Hücrenin enerji meydana getirici üniteleridir. Hücre solunumunun sitrik asit devri (
Krebs döngüsü) burada gerçekleşir. Organik moleküllerden kimyasal bağların kopmasıyla açığa çıkan enerji burada
ATP şekline çevrilir.
Lizozomlar
-
Hücrede makromoleküllerin ve maddelerin lizozomal yıkılması yaşam için önemli bir prosestir; sfingomiyelin ve karbonhidrat içeren bazı sfingolipidler hücrede az miktarda bulundukları halde bunları yıkan lizozomal enzimler kalıtsal olarak eksik olursa hücrede birikirler ve lizozomal depo hastalıkları denen çeşitli hastalık tabloları ortaya çıkar. Birçok genetik hastalıkta lizozomal enzimlerin yokluğu gösterilmiştir; etkilenmiş hücrelerde sindirilemeyen materyal hücrenin genişlemesine ve normal hücresel işlevlerin bozulmasına neden olur.
Golgi cisimciği
-
Golgi cisimciği, aygıtı ya da kompleksi, zarımsı tüp ve keseciklerin biraraya gelmesiyle meydana gelir. Genellikle çekirdeğe yakındır. Bilhassa aktif salgı yapan
bez hücrelerinde göze çarpar. Asıl görevinin, hücrenin salgıladığı proteinleri depolamak olduğuna inanılmaktadır. Paketleme ve
salgı görevi yapar. Salgı bezlerinin hücrelerinde sayıları daha fazladır. Örnegin; ter bezlerinden ter, bunlar gibi örnekler.
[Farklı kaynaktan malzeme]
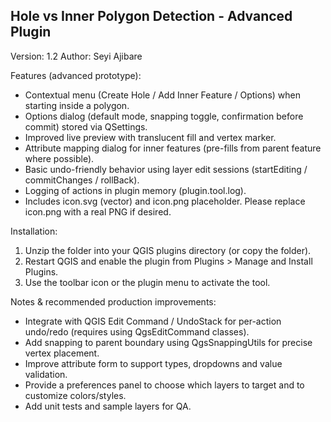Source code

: Hole vs Inner Polygon Detection - Advanced Plugin
-----------------------------------------------------------
Version: 1.2
Author: Seyi Ajibare

Features (advanced prototype):
- Contextual menu (Create Hole / Add Inner Feature / Options) when starting inside a polygon.
- Options dialog (default mode, snapping toggle, confirmation before commit) stored via QSettings.
- Improved live preview with translucent fill and vertex marker.
- Attribute mapping dialog for inner features (pre-fills from parent feature where possible).
- Basic undo-friendly behavior using layer edit sessions (startEditing / commitChanges / rollBack).
- Logging of actions in plugin memory (plugin.tool.log).
- Includes icon.svg (vector) and icon.png placeholder. Please replace icon.png with a real PNG if desired.

Installation:
1. Unzip the folder into your QGIS plugins directory (or copy the folder).
2. Restart QGIS and enable the plugin from Plugins > Manage and Install Plugins.
3. Use the toolbar icon or the plugin menu to activate the tool.

Notes & recommended production improvements:
- Integrate with QGIS Edit Command / UndoStack for per-action undo/redo (requires using QgsEditCommand classes).
- Add snapping to parent boundary using QgsSnappingUtils for precise vertex placement.
- Improve attribute form to support types, dropdowns and value validation.
- Provide a preferences panel to choose which layers to target and to customize colors/styles.
- Add unit tests and sample layers for QA.

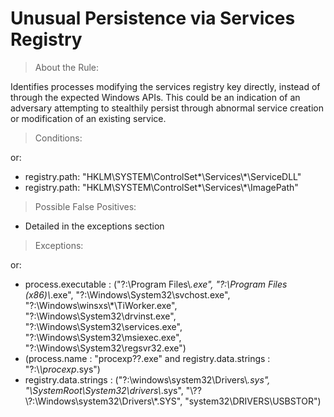 # Unusual Persistence via Services Registry


>About the Rule:

Identifies processes modifying the services registry key directly, instead of through the expected Windows APIs. This could be an indication of an adversary attempting to stealthily persist through abnormal service creation or modification of an existing service.
 

>Conditions:

or:

- registry.path: "HKLM\\SYSTEM\\ControlSet*\\Services\\*\\ServiceDLL"
- registry.path: "HKLM\\SYSTEM\\ControlSet*\\Services\\*\\ImagePath"
 


>Possible False Positives:

- Detailed in the exceptions section


>Exceptions:

or:

- process.executable : ("?:\\Program Files\\*.exe", "?:\\Program Files (x86)\\*.exe", "?:\\Windows\\System32\\svchost.exe", "?:\\Windows\\winsxs\\*\\TiWorker.exe", "?:\\Windows\\System32\\drvinst.exe", "?:\\Windows\\System32\\services.exe", "?:\\Windows\\System32\\msiexec.exe", "?:\\Windows\\System32\\regsvr32.exe")
- (process.name : "procexp??.exe" and registry.data.strings : "?:\\*\\procexp*.sys")
- registry.data.strings : ("?:\\windows\\system32\\Drivers\\*.sys", "\\SystemRoot\\System32\\drivers\\*.sys", "\\??\\?:\\Windows\\system32\\Drivers\\*.SYS", "system32\\DRIVERS\\USBSTOR")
Golgi aygıtı büyük çalışmalar sonucu bulunmuştur. Açığa çıkan enerji burada
ATP şekline çevrilir. Enerji üretir oksijenli solunum yapar. Enerji üretmekte kullanılır. Hücre dışında salgı yapar.
Endoplazmik retikulum
-
Sitoplazmada besin dolaşımını, yağ ve hormon sentezini sağlayan, hücre zarı ve çekirdek zarı arasında yer almış bir sıra karışık kanallar sistemidir. Üzerinde
ribozom bulunmayanlarına "taneciksiz(granülsüz) endoplazmik retikulum" denir ki, burası steroid hormon salgılayan hücrelerde steroid yapımının, diğer hücrelerde ise zehirsizleştirme olayının gerçekleştiği yerdir.Granüllü E.R üzerinde küçük tanecikli ribozomlar bulunduğu için protein sentezi,granülsüz E.R ise yağ sentezi yapar.Ayrıca besin depo etmez
Koful (Vakuol)
-
Kofullar, içleri kendilerine has bir özsu ile dolu yapılar olup bitki hücrelerinde hayvan hücrelerinden daha fazla bulunur. Genç hücrelerde küçük, yaşlı hücrelerde ise tek tek ve büyüktür. Kofullar plazmoliz ve deplazmoliz olaylarında rol oynarlar. Bir hücreli hayvanlarda, besinlerin sindirildiği besin kofulları ile fazla su ve zararlı maddelerin atıldığı, boşaltım kofullarının hücre canlılığını koruma da önemli rolleri vardır.
Ribozom
-
Ribozomlar hücre içi protein sentezler. hücre içindeki en küçük organeldir. Hücrenin demirbaş organelidir çünkü hem prokaryot hücrede hem de ökaryot hücrede bulunur.